Until then, thank you thank you thank you to everyone for being out there not just now and last week and throughout the pregnancy but for years and years and years before that. I know conventional wisdom says you can't prepare for this sort of thing, but I really feel like you gave me a headstart on enjoying this experience to its fullest; gold stars for everybody.
*Simon isn't comfortable sharing Wombat's real name in this forum, so all I can do is offer a colossal apology to those of you who are dying to know it. Just trust me that it's a really cool name for a really cool kid.
**Between Simon, my mom, and a team of the best nurses in the world, I haven't changed a single diaper in Wombat's first four days of life. Not a one. WTF. NOT THAT I'M COMPLAINING.

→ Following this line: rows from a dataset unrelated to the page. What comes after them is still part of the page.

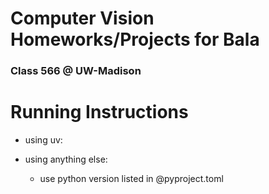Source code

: # Computer Vision Homeworks/Projects for Bala
### Class 566 @ UW-Madison

# Running Instructions

- using uv:

- using anything else:
    - use python version listed in @pyproject.toml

***By "survive a twenty-six-hour labor" I mean "hang out in bed with a magazine for a day while Simon charms the hot nurses in between live-blogging my cervical dilation." Seriously, everyone kept asking how I was doing, and most of the time I just answered with a smile and a shrug; I'd hate to incur the wrath of women who have had hard labors, but giving birth to this kid was a damn good time. Will recommend. Would repeat.
December 15, 2008
Simon Says - "Tired, But in a Good Way"
I am tired, but not that awful, miserable kind of tired when you get when you have to stay up all night to finish a paper that you should have done weeks before, and you were up the night before partying and are still fighting a hangover, plus you have a cold. NOT that kind of tired.
I'm the kind of tired where you get three patches of sleep over three days, each less than four hours, but it's because you're having so much fun that you don't want to take the time to lie down and close your eyes. THAT's the kind of tired I am.
Here are a few details;
24 hours of labor, 45 minutes of delivery. Leah performed what the nurses and doctor called "as perfect a delivery as it gets," thanks to her years of ballet training.
He was 7.2 lbs, 21.5 inches long, healthy, strong, and cute as hell.
Leah had a low placenta, and bled like a mutha for about a minute, but they got her stitched up in a jiffy, and she is healing perfectly, and in great shape. Leah and Wombat are the picture of health.
The delivery was fun. Epidural = no pain = happy joking and laughing with nurses and doctor through the whole thing.
I know Leah has a lot more to say, and I will let her do it in her elegant prose when the time is right. Needless to say, I am loving this. I have a son! He is cute and healthy! I have a rad chick! She is cute and healty! What else can one ask for?
For those of you who haven't seen, there are more pics on flickr.